(What you will do):
Select the lines of the records containing the word "common" and list them.

(Plain-text document sources)

########################################

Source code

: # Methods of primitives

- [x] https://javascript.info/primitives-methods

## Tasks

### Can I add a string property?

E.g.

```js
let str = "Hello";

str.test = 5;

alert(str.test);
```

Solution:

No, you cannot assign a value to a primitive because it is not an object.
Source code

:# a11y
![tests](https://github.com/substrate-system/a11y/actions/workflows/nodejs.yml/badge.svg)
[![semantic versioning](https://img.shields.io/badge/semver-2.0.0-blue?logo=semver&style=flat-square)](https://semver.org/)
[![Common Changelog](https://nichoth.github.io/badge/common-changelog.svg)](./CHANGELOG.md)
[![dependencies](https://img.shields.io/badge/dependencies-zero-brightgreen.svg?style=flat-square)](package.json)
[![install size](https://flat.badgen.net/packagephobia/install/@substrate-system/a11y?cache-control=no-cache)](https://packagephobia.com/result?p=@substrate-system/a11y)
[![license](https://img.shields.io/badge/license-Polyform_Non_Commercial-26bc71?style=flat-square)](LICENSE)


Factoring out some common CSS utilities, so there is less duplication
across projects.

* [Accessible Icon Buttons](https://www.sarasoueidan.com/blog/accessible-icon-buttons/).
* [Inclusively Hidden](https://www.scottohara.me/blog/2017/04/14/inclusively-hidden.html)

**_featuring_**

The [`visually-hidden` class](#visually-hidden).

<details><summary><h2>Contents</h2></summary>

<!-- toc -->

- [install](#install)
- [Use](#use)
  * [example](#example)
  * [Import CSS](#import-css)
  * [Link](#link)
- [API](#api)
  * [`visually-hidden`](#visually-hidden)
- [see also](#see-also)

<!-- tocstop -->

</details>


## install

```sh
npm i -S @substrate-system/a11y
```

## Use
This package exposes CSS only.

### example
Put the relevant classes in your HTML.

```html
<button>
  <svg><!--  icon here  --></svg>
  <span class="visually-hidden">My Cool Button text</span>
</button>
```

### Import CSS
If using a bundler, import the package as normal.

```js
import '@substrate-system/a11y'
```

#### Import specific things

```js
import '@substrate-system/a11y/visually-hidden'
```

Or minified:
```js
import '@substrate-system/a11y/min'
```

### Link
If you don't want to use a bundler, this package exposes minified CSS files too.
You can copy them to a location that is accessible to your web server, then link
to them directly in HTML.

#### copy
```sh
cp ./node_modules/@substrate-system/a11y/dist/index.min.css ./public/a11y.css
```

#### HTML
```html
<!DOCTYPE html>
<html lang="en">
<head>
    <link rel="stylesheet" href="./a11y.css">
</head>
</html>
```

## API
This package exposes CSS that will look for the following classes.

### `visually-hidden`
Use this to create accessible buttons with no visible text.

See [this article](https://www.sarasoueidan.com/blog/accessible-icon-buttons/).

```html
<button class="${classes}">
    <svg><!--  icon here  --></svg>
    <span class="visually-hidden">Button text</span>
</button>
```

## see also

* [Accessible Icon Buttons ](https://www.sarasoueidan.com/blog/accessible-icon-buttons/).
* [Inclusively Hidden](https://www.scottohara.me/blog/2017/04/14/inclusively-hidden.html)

########################################

(Result of the exercise):
[![Common Changelog](https://nichoth.github.io/badge/common-changelog.svg)](./CHANGELOG.md)
Factoring out some common CSS utilities, so there is less duplication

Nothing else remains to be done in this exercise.